The evening Mass for 37 of the 292 people killed is the second state funeral for victims of the Aug. 24 temblor that flattened three towns in central Italy. The first, held Saturday, honored victims from the Le Marche region. Tuesday’s funeral is for the victims of neighboring Lazio, which includes hard-hit Amatrice.
The service will take place on the edge of Amatrice’s obliterated medieval town center on the grounds of a Catholic retreat. It comes as Italy observed a second day of national mourning, with flags on public buildings flying at half-staff.
Initially, authorities planned to hold the funeral in the provincial capital of Rieti, 65 kilometers (40 miles) away, citing safety and organizational concerns. The quake area has seen more than 2,500 aftershocks and faces logistical problems in bringing relatives and government officials into a town with only one serviceable access road.
But grieving residents rebelled at plans to let them watch it on TV or be bussed to Rieti. Sensing a public relations disaster, Premier Matteo Renzi reversed course late Monday and announced the funeral would be held in Amatrice.
Early Tuesday, bulldozers and steamrollers prepared the grounds for the service while a huge, open-sided tented roof was erected to shelter the altar and seating area.

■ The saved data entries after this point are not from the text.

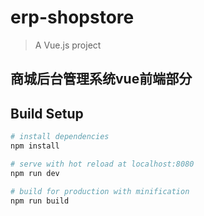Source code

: # erp-shopstore

> A Vue.js project
## 商城后台管理系统vue前端部分

## Build Setup

``` bash
# install dependencies
npm install

# serve with hot reload at localhost:8080
npm run dev

# build for production with minification
npm run build
```
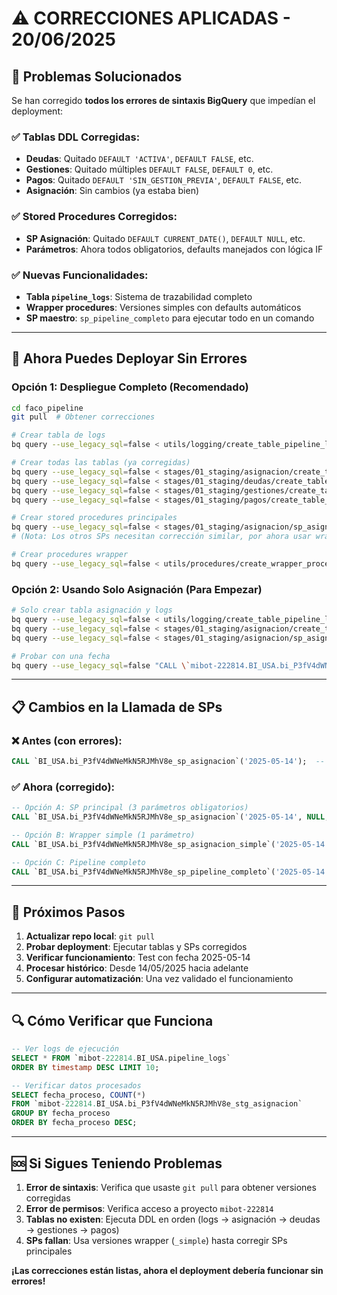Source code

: # ⚠️ CORRECCIONES APLICADAS - 20/06/2025

## 🔧 Problemas Solucionados

Se han corregido **todos los errores de sintaxis BigQuery** que impedían el deployment:

### ✅ Tablas DDL Corregidas:
- **Deudas**: Quitado `DEFAULT 'ACTIVA'`, `DEFAULT FALSE`, etc.
- **Gestiones**: Quitado múltiples `DEFAULT FALSE`, `DEFAULT 0`, etc.  
- **Pagos**: Quitado `DEFAULT 'SIN_GESTION_PREVIA'`, `DEFAULT FALSE`, etc.
- **Asignación**: Sin cambios (ya estaba bien)

### ✅ Stored Procedures Corregidos:
- **SP Asignación**: Quitado `DEFAULT CURRENT_DATE()`, `DEFAULT NULL`, etc.
- **Parámetros**: Ahora todos obligatorios, defaults manejados con lógica IF

### ✅ Nuevas Funcionalidades:
- **Tabla `pipeline_logs`**: Sistema de trazabilidad completo
- **Wrapper procedures**: Versiones simples con defaults automáticos
- **SP maestro**: `sp_pipeline_completo` para ejecutar todo en un comando

---

## 🚀 Ahora Puedes Deployar Sin Errores

### Opción 1: Despliegue Completo (Recomendado)
```bash
cd faco_pipeline
git pull  # Obtener correcciones

# Crear tabla de logs
bq query --use_legacy_sql=false < utils/logging/create_table_pipeline_logs.sql

# Crear todas las tablas (ya corregidas)
bq query --use_legacy_sql=false < stages/01_staging/asignacion/create_table_asignacion.sql
bq query --use_legacy_sql=false < stages/01_staging/deudas/create_table_deudas.sql
bq query --use_legacy_sql=false < stages/01_staging/gestiones/create_table_gestiones.sql
bq query --use_legacy_sql=false < stages/01_staging/pagos/create_table_pagos.sql

# Crear stored procedures principales
bq query --use_legacy_sql=false < stages/01_staging/asignacion/sp_asignacion.sql
# (Nota: Los otros SPs necesitan corrección similar, por ahora usar wrapper)

# Crear procedures wrapper
bq query --use_legacy_sql=false < utils/procedures/create_wrapper_procedures.sql
```

### Opción 2: Usando Solo Asignación (Para Empezar)
```bash
# Solo crear tabla asignación y logs
bq query --use_legacy_sql=false < utils/logging/create_table_pipeline_logs.sql
bq query --use_legacy_sql=false < stages/01_staging/asignacion/create_table_asignacion.sql
bq query --use_legacy_sql=false < stages/01_staging/asignacion/sp_asignacion.sql

# Probar con una fecha
bq query --use_legacy_sql=false "CALL \`mibot-222814.BI_USA.bi_P3fV4dWNeMkN5RJMhV8e_sp_asignacion\`('2025-05-14', NULL, 'INCREMENTAL');"
```

---

## 📋 Cambios en la Llamada de SPs

### ❌ Antes (con errores):
```sql
CALL `BI_USA.bi_P3fV4dWNeMkN5RJMhV8e_sp_asignacion`('2025-05-14');  -- ERROR
```

### ✅ Ahora (corregido):
```sql
-- Opción A: SP principal (3 parámetros obligatorios)
CALL `BI_USA.bi_P3fV4dWNeMkN5RJMhV8e_sp_asignacion`('2025-05-14', NULL, 'INCREMENTAL');

-- Opción B: Wrapper simple (1 parámetro)
CALL `BI_USA.bi_P3fV4dWNeMkN5RJMhV8e_sp_asignacion_simple`('2025-05-14');

-- Opción C: Pipeline completo
CALL `BI_USA.bi_P3fV4dWNeMkN5RJMhV8e_sp_pipeline_completo`('2025-05-14');
```

---

## 🎯 Próximos Pasos

1. **Actualizar repo local**: `git pull`
2. **Probar deployment**: Ejecutar tablas y SPs corregidos  
3. **Verificar funcionamiento**: Test con fecha 2025-05-14
4. **Procesar histórico**: Desde 14/05/2025 hacia adelante
5. **Configurar automatización**: Una vez validado el funcionamiento

---

## 🔍 Cómo Verificar que Funciona

```sql
-- Ver logs de ejecución
SELECT * FROM `mibot-222814.BI_USA.pipeline_logs` 
ORDER BY timestamp DESC LIMIT 10;

-- Verificar datos procesados
SELECT fecha_proceso, COUNT(*) 
FROM `mibot-222814.BI_USA.bi_P3fV4dWNeMkN5RJMhV8e_stg_asignacion`
GROUP BY fecha_proceso 
ORDER BY fecha_proceso DESC;
```

---

## 🆘 Si Sigues Teniendo Problemas

1. **Error de sintaxis**: Verifica que usaste `git pull` para obtener versiones corregidas
2. **Error de permisos**: Verifica acceso a proyecto `mibot-222814`
3. **Tablas no existen**: Ejecuta DDL en orden (logs → asignación → deudas → gestiones → pagos)
4. **SPs fallan**: Usa versiones wrapper (`_simple`) hasta corregir SPs principales

**¡Las correcciones están listas, ahora el deployment debería funcionar sin errores!**
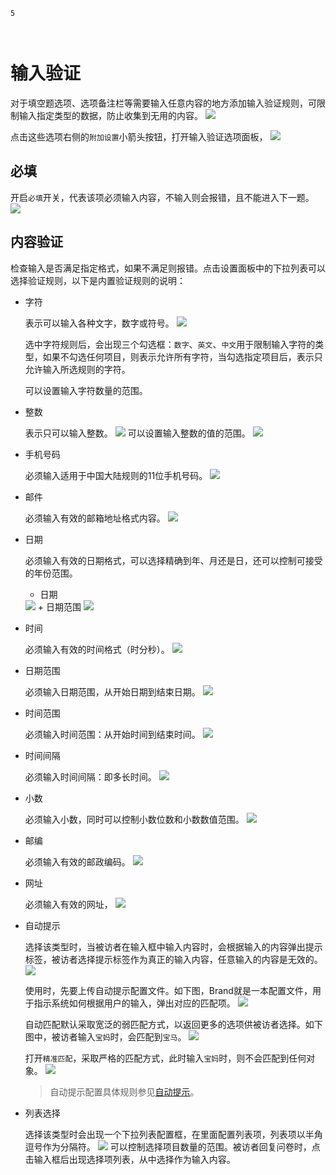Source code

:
 ```index
5
```
```tag

```
```summary

```
# 输入验证

对于填空题选项、选项备注栏等需要输入任意内容的地方添加输入验证规则，可限制输入指定类型的数据，防止收集到无用的内容。
<img src='../../assets/snapshots/node-setting/answer-choices/validation-options/section.png'>

点击这些选项右侧的`附加设置`小箭头按钮，打开输入验证选项面板，
<img src='../../assets/snapshots/node-setting/answer-choices/validation-options/options-button.png'>

## 必填
开启`必填`开关，代表该项必须输入内容，不输入则会报错，且不能进入下一题。
<img src='../../assets/snapshots/node-setting/answer-choices/validation-options/require.png'>

## 内容验证
检查输入是否满足指定格式，如果不满足则报错。点击设置面板中的下拉列表可以选择验证规则，以下是内置验证规则的说明：

+ 字符
  
  表示可以输入各种文字，数字或符号。
  <img src='../../assets/snapshots/node-setting/answer-choices/validation-options/character-range.png'>

  选中字符规则后，会出现三个勾选框：`数字`、`英文`、`中文`用于限制输入字符的类型，如果不勾选任何项目，则表示允许所有字符，当勾选指定项目后，表示只允许输入所选规则的字符。

  可以设置输入字符数量的范围。

+ 整数

  表示只可以输入整数。
  <img src='../../assets/snapshots/node-setting/answer-choices/validation-options/whole-number.png'>
  可以设置输入整数的值的范围。
  <img src='../../assets/snapshots/node-setting/answer-choices/validation-options/items-between.png'>

+ 手机号码
  
  必须输入适用于中国大陆规则的11位手机号码。
  <img src='../../assets/snapshots/node-setting/answer-choices/validation-options/phone-number.png'>

+ 邮件
  
  必须输入有效的邮箱地址格式内容。
  <img src='../../assets/snapshots/node-setting/answer-choices/validation-options/email.png'>

+ 日期
  
  必须输入有效的日期格式，可以选择精确到年、月还是日，还可以控制可接受的年份范围。
    + 日期
    <img src='../../assets/snapshots/node-setting/answer-choices/validation-options/date.png'>
    + 日期范围
    <img src='../../assets/snapshots/node-setting/answer-choices/validation-options/date-range.png'>

+ 时间
  
  必须输入有效的时间格式（时分秒）。
  <img src='../../assets/snapshots/node-setting/answer-choices/validation-options/time.png'>

+ 日期范围
  
  必须输入日期范围，从开始日期到结束日期。
  <img src='../../assets/snapshots/node-setting/answer-choices/validation-options/date-range.png'>

+ 时间范围
  
  必须输入时间范围：从开始时间到结束时间。
  <img src='../../assets/snapshots/node-setting/answer-choices/validation-options/time-range.png'>

+ 时间间隔
  
  必须输入时间间隔：即多长时间。
  <img src='../../assets/snapshots/node-setting/answer-choices/validation-options/time-span.png'>

+ 小数
  
  必须输入小数，同时可以控制小数位数和小数数值范围。
  <img src='../../assets/snapshots/node-setting/answer-choices/validation-options/decimal-number.png'>

+ 邮编
  
  必须输入有效的邮政编码。
  <img src='../../assets/snapshots/node-setting/answer-choices/validation-options/postcode.png'>

+ 网址
  
  必须输入有效的网址，
  <img src='../../assets/snapshots/node-setting/answer-choices/validation-options/URL.png'>

+ 自动提示
  
  选择该类型时，当被访者在输入框中输入内容时，会根据输入的内容弹出提示标签，被访者选择提示标签作为真正的输入内容，任意输入的内容是无效的。
  <img src='../../assets/snapshots/node-setting/answer-choices/validation-options/auto-complete/section.png'>

  使用时，先要上传自动提示配置文件。如下图，Brand就是一本配置文件，用于指示系统如何根据用户的输入，弹出对应的匹配项。
  <img src='../../assets/snapshots/node-setting/answer-choices/validation-options/auto-complete/popup.png'>

  自动匹配默认采取宽泛的弱匹配方式，以返回更多的选项供被访者选择。如下图中，被访者输入`宝妈`时，会匹配到`宝马`。
  <img src='../../assets/snapshots/node-setting/answer-choices/validation-options/auto-complete/default-matching.png'>

  打开`精准匹配`，采取严格的匹配方式，此时输入`宝妈`时，则不会匹配到任何对象。
  <img src='../../assets/snapshots/node-setting/answer-choices/validation-options/auto-complete/precise-matching.png'>

  > 自动提示配置具体规则参见[自动提示](./auto-complete.md)。

+ 列表选择
  
  选择该类型时会出现一个下拉列表配置框，在里面配置列表项，列表项以半角逗号作为分隔符。
    <img src='../../assets/snapshots/node-setting/answer-choices/validation-options/dropdown.png'>
  可以控制选择项目数量的范围。被访者回复问卷时，点击输入框后出现选择项列表，从中选择作为输入内容。




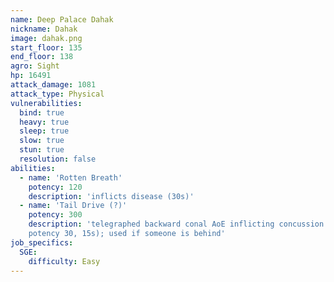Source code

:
 ```yaml
---
name: Deep Palace Dahak
nickname: Dahak
image: dahak.png
start_floor: 135
end_floor: 138
agro: Sight
hp: 16491
attack_damage: 1081
attack_type: Physical
vulnerabilities:
  bind: true
  heavy: true
  sleep: true
  slow: true
  stun: true
  resolution: false
abilities:
  - name: 'Rotten Breath'
    potency: 120
    description: 'inflicts disease (30s)'
  - name: 'Tail Drive (?)'
    potency: 300
    description: 'telegraphed backward conal AoE inflicting concussion (DoT
    potency 30, 15s); used if someone is behind'
job_specifics:
  SGE:
    difficulty: Easy
---
```

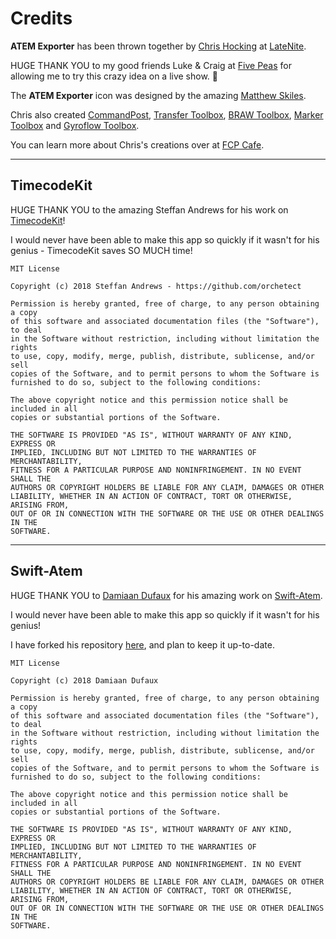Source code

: # Credits

**ATEM Exporter** has been thrown together by [Chris Hocking](https://github.com/latenitefilms) at [LateNite](https://latenitefilms.com).

HUGE THANK YOU to my good friends Luke & Craig at [Five Peas](https://www.fivepeas.com.au) for allowing me to try this crazy idea on a live show. 😬

The **ATEM Exporter** icon was designed by the amazing [Matthew Skiles](http://matthewskiles.com).

Chris also created [CommandPost](https://commandpost.io), [Transfer Toolbox](https://transfertoolbox.io), [BRAW Toolbox](https://brawtoolbox.io), [Marker Toolbox](https://markertoolbox.io) and [Gyroflow Toolbox](https://gyroflowtoolbox.io).

You can learn more about Chris's creations over at [FCP Cafe](https://fcp.cafe/latenite/).

---

## TimecodeKit

HUGE THANK YOU to the amazing Steffan Andrews for his work on [TimecodeKit](https://github.com/orchetect/TimecodeKit)!

I would never have been able to make this app so quickly if it wasn't for his genius - TimecodeKit saves SO MUCH time!

```
MIT License

Copyright (c) 2018 Steffan Andrews - https://github.com/orchetect

Permission is hereby granted, free of charge, to any person obtaining a copy
of this software and associated documentation files (the "Software"), to deal
in the Software without restriction, including without limitation the rights
to use, copy, modify, merge, publish, distribute, sublicense, and/or sell
copies of the Software, and to permit persons to whom the Software is
furnished to do so, subject to the following conditions:

The above copyright notice and this permission notice shall be included in all
copies or substantial portions of the Software.

THE SOFTWARE IS PROVIDED "AS IS", WITHOUT WARRANTY OF ANY KIND, EXPRESS OR
IMPLIED, INCLUDING BUT NOT LIMITED TO THE WARRANTIES OF MERCHANTABILITY,
FITNESS FOR A PARTICULAR PURPOSE AND NONINFRINGEMENT. IN NO EVENT SHALL THE
AUTHORS OR COPYRIGHT HOLDERS BE LIABLE FOR ANY CLAIM, DAMAGES OR OTHER
LIABILITY, WHETHER IN AN ACTION OF CONTRACT, TORT OR OTHERWISE, ARISING FROM,
OUT OF OR IN CONNECTION WITH THE SOFTWARE OR THE USE OR OTHER DEALINGS IN THE
SOFTWARE.
```

---

## Swift-Atem

HUGE THANK YOU to [Damiaan Dufaux](https://github.com/Dev1an) for his amazing work on [Swift-Atem](https://github.com/Dev1an/Swift-Atem).

I would never have been able to make this app so quickly if it wasn't for his genius!

I have forked his repository [here](https://github.com/latenitefilms/Swift-Atem), and plan to keep it up-to-date.

```
MIT License

Copyright (c) 2018 Damiaan Dufaux

Permission is hereby granted, free of charge, to any person obtaining a copy
of this software and associated documentation files (the "Software"), to deal
in the Software without restriction, including without limitation the rights
to use, copy, modify, merge, publish, distribute, sublicense, and/or sell
copies of the Software, and to permit persons to whom the Software is
furnished to do so, subject to the following conditions:

The above copyright notice and this permission notice shall be included in all
copies or substantial portions of the Software.

THE SOFTWARE IS PROVIDED "AS IS", WITHOUT WARRANTY OF ANY KIND, EXPRESS OR
IMPLIED, INCLUDING BUT NOT LIMITED TO THE WARRANTIES OF MERCHANTABILITY,
FITNESS FOR A PARTICULAR PURPOSE AND NONINFRINGEMENT. IN NO EVENT SHALL THE
AUTHORS OR COPYRIGHT HOLDERS BE LIABLE FOR ANY CLAIM, DAMAGES OR OTHER
LIABILITY, WHETHER IN AN ACTION OF CONTRACT, TORT OR OTHERWISE, ARISING FROM,
OUT OF OR IN CONNECTION WITH THE SOFTWARE OR THE USE OR OTHER DEALINGS IN THE
SOFTWARE.
```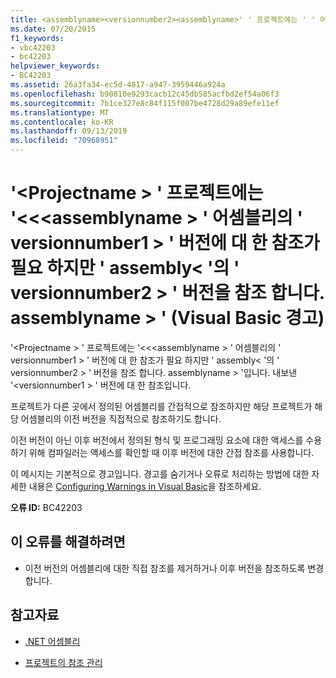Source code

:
 ```yaml
---
title: <assemblyname><versionnumber2><assemblyname>' ' 프로젝트에는 ' ' 어셈블리의<versionnumber1>' ' 버전에 대 한 참조가 필요 하지만 ' ' 어셈블리의 ' ' 버전을 참조 합니다 (Visual Basic 경고).<projectname>
ms.date: 07/20/2015
f1_keywords:
- vbc42203
- bc42203
helpviewer_keywords:
- BC42203
ms.assetid: 26a3fa34-ec5d-4817-a947-3959446a924a
ms.openlocfilehash: b90810e9293cacb12c45db585acfbd2ef54a06f3
ms.sourcegitcommit: 7b1ce327e8c84f115f007be4728d29a89efe11ef
ms.translationtype: MT
ms.contentlocale: ko-KR
ms.lasthandoff: 09/13/2019
ms.locfileid: "70968951"
---
```

# <a name="project-projectname-requires-a-reference-to-version-versionnumber1-of-assembly-assemblyname-but-references-version-versionnumber2-of-assembly-assemblyname-visual-basic-warning"></a>'\<Projectname > ' 프로젝트에는 '\<\<\<assemblyname > ' 어셈블리의 ' versionnumber1 > ' 버전에 대 한 참조가 필요 하지만 ' assembly\< '의 ' versionnumber2 > ' 버전을 참조 합니다. assemblyname > ' (Visual Basic 경고)
'\<Projectname > ' 프로젝트에는 '\<\<\<assemblyname > ' 어셈블리의 ' versionnumber1 > ' 버전에 대 한 참조가 필요 하지만 ' assembly\< '의 ' versionnumber2 > ' 버전을 참조 합니다. assemblyname > '입니다. 내보낸 '\<versionnumber1 > ' 버전에 대 한 참조입니다.  
  
 프로젝트가 다른 곳에서 정의된 어셈블리를 간접적으로 참조하지만 해당 프로젝트가 해당 어셈블리의 이전 버전을 직접적으로 참조하기도 합니다.  
  
 이전 버전이 아닌 이후 버전에서 정의된 형식 및 프로그래밍 요소에 대한 액세스를 수용하기 위해 컴파일러는 액세스를 확인할 때 이후 버전에 대한 간접 참조를 사용합니다.  
  
 이 메시지는 기본적으로 경고입니다. 경고를 숨기거나 오류로 처리하는 방법에 대한 자세한 내용은 [Configuring Warnings in Visual Basic](/visualstudio/ide/configuring-warnings-in-visual-basic)을 참조하세요.  
  
 **오류 ID:** BC42203  
  
## <a name="to-correct-this-error"></a>이 오류를 해결하려면  
  
- 이전 버전의 어셈블리에 대한 직접 참조를 제거하거나 이후 버전을 참조하도록 변경합니다.  
  
## <a name="see-also"></a>참고자료

- [.NET 어셈블리](../../standard/assembly/index.md)

- [프로젝트의 참조 관리](/visualstudio/ide/managing-references-in-a-project)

Civil protection officials said 37 caskets would be on hand; many families have already claimed loved ones and held private funerals for them elsewhere.
So far, 231 quake victims have been found in Amatrice and 11 more in nearby Accumoli. The bodies of as many as 10 people, including Amatrice’s baker, are believed still buried in the rubble. Fifty people were killed in Le Marche.
Romanian Prime Minister Dacian Ciolos was travelling to Amatrice to participate in the state funeral and comfort Romanian survivors, since 11 of the dead were Romanians. Some 8,000 to 10,000 Romanians live in the quake zone.
As Italy prepared to bid farewell to more victims, prosecutors worked to see if construction firms or others bore any possible responsibility for buildings that collapsed in the 4.2-magnitude quake.
Several public buildings, including a school and a church tower, had been recently renovated using public funds designated for anti-seismic improvements. Other buildings had been flagged as being at high seismic risk and public funds set aside, but renovations were never done, Italian newspapers reported.
Rieti Prosecutor Giuseppe Saieva was examining to see what was stipulated in the contracts to restore the buildings and what exactly was done, including on Amatrice’s elementary school, which collapsed despite being renovated in 2012 using earthquake funds.
“First we must obtain all the documents from the contract and bidding processes, through to the inspections,” Saieva told the Il Messaggero daily on Tuesday. “Only then can we know what the responsibilities were of all those involved.”
For those who survived, Tuesday’s funeral is only one step in tackling a long-term trauma.
“They’re living through a blackout,” said Letizia Bellabarba, a social worker who is tending to survivors. “I mean, in 20 seconds – that’s how long the earthquake lasted – in 20 seconds their life changed. So they are disoriented, because they feel they were left without a future.”